Dataset entries:
____________________
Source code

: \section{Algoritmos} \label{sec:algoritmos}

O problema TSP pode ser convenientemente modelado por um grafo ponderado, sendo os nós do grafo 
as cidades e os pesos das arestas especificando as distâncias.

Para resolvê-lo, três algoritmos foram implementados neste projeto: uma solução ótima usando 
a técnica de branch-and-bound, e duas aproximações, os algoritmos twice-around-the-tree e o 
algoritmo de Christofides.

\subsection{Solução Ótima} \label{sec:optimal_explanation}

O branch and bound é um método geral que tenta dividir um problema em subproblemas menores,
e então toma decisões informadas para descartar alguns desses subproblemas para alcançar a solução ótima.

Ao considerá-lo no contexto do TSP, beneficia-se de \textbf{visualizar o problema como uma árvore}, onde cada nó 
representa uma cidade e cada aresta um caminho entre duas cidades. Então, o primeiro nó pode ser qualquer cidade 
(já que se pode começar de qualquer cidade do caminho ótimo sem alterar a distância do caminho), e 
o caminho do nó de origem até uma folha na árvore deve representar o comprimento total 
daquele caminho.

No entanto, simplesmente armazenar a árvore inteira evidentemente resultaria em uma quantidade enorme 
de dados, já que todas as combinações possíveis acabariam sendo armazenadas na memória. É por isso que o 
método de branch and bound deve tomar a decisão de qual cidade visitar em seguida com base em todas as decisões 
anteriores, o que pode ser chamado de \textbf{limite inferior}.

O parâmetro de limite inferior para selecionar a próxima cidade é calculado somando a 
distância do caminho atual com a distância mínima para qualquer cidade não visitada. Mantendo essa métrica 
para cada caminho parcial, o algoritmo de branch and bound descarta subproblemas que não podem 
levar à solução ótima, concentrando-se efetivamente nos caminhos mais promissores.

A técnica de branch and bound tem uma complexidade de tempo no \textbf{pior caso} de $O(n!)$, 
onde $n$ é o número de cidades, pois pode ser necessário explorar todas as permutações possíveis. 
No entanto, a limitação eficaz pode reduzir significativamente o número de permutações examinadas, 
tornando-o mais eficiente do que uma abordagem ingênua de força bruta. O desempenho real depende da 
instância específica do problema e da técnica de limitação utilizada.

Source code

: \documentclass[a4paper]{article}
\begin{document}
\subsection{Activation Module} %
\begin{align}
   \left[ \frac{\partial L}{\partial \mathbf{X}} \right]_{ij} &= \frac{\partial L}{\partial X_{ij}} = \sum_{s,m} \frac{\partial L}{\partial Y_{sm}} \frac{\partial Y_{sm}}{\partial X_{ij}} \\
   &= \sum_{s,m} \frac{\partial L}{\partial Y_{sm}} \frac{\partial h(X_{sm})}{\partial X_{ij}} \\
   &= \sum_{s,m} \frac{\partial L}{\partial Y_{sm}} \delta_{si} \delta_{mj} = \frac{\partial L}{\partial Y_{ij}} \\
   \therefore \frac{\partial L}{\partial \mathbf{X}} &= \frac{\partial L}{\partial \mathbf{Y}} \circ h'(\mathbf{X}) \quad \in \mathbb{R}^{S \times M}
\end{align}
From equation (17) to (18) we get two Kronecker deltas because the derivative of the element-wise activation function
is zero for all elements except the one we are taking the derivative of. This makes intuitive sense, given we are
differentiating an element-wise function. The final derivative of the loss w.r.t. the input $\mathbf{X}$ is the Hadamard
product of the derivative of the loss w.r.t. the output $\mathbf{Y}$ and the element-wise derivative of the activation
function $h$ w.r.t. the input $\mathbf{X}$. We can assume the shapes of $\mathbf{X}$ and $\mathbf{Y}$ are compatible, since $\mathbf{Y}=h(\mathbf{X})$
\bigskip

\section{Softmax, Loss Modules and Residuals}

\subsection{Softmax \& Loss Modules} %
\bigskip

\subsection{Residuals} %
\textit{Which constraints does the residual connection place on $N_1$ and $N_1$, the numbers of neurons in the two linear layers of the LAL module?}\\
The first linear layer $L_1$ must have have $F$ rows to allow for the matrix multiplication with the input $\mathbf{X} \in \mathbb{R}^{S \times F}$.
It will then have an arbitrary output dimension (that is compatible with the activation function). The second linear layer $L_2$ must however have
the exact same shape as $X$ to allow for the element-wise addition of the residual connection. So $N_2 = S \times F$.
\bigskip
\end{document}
____________________
● **Task description**
Keeping each word as it stands, transcribe every entry.

● **Solution**
Source code

: \section{Algoritmos} \label{sec:algoritmos}

O problema TSP pode ser convenientemente modelado por um grafo ponderado, sendo os nós do grafo 
as cidades e os pesos das arestas especificando as distâncias.

Para resolvê-lo, três algoritmos foram implementados neste projeto: uma solução ótima usando 
a técnica de branch-and-bound, e duas aproximações, os algoritmos twice-around-the-tree e o 
algoritmo de Christofides.

\subsection{Solução Ótima} \label{sec:optimal_explanation}

O branch and bound é um método geral que tenta dividir um problema em subproblemas menores,
e então toma decisões informadas para descartar alguns desses subproblemas para alcançar a solução ótima.

Ao considerá-lo no contexto do TSP, beneficia-se de \textbf{visualizar o problema como uma árvore}, onde cada nó 
representa uma cidade e cada aresta um caminho entre duas cidades. Então, o primeiro nó pode ser qualquer cidade 
(já que se pode começar de qualquer cidade do caminho ótimo sem alterar a distância do caminho), e 
o caminho do nó de origem até uma folha na árvore deve representar o comprimento total 
daquele caminho.

No entanto, simplesmente armazenar a árvore inteira evidentemente resultaria em uma quantidade enorme 
de dados, já que todas as combinações possíveis acabariam sendo armazenadas na memória. É por isso que o 
método de branch and bound deve tomar a decisão de qual cidade visitar em seguida com base em todas as decisões 
anteriores, o que pode ser chamado de \textbf{limite inferior}.

O parâmetro de limite inferior para selecionar a próxima cidade é calculado somando a 
distância do caminho atual com a distância mínima para qualquer cidade não visitada. Mantendo essa métrica 
para cada caminho parcial, o algoritmo de branch and bound descarta subproblemas que não podem 
levar à solução ótima, concentrando-se efetivamente nos caminhos mais promissores.

A técnica de branch and bound tem uma complexidade de tempo no \textbf{pior caso} de $O(n!)$, 
onde $n$ é o número de cidades, pois pode ser necessário explorar todas as permutações possíveis. 
No entanto, a limitação eficaz pode reduzir significativamente o número de permutações examinadas, 
tornando-o mais eficiente do que uma abordagem ingênua de força bruta. O desempenho real depende da 
instância específica do problema e da técnica de limitação utilizada.

Source code

: \documentclass[a4paper]{article}
\begin{document}
\subsection{Activation Module} %
\begin{align}
   \left[ \frac{\partial L}{\partial \mathbf{X}} \right]_{ij} &= \frac{\partial L}{\partial X_{ij}} = \sum_{s,m} \frac{\partial L}{\partial Y_{sm}} \frac{\partial Y_{sm}}{\partial X_{ij}} \\
   &= \sum_{s,m} \frac{\partial L}{\partial Y_{sm}} \frac{\partial h(X_{sm})}{\partial X_{ij}} \\
   &= \sum_{s,m} \frac{\partial L}{\partial Y_{sm}} \delta_{si} \delta_{mj} = \frac{\partial L}{\partial Y_{ij}} \\
   \therefore \frac{\partial L}{\partial \mathbf{X}} &= \frac{\partial L}{\partial \mathbf{Y}} \circ h'(\mathbf{X}) \quad \in \mathbb{R}^{S \times M}
\end{align}
From equation (17) to (18) we get two Kronecker deltas because the derivative of the element-wise activation function
is zero for all elements except the one we are taking the derivative of. This makes intuitive sense, given we are
differentiating an element-wise function. The final derivative of the loss w.r.t. the input $\mathbf{X}$ is the Hadamard
product of the derivative of the loss w.r.t. the output $\mathbf{Y}$ and the element-wise derivative of the activation
function $h$ w.r.t. the input $\mathbf{X}$. We can assume the shapes of $\mathbf{X}$ and $\mathbf{Y}$ are compatible, since $\mathbf{Y}=h(\mathbf{X})$
\bigskip

\section{Softmax, Loss Modules and Residuals}

\subsection{Softmax \& Loss Modules} %
\bigskip

\subsection{Residuals} %
\textit{Which constraints does the residual connection place on $N_1$ and $N_1$, the numbers of neurons in the two linear layers of the LAL module?}\\
The first linear layer $L_1$ must have have $F$ rows to allow for the matrix multiplication with the input $\mathbf{X} \in \mathbb{R}^{S \times F}$.
It will then have an arbitrary output dimension (that is compatible with the activation function). The second linear layer $L_2$ must however have
the exact same shape as $X$ to allow for the element-wise addition of the residual connection. So $N_2 = S \times F$.
\bigskip
\end{document}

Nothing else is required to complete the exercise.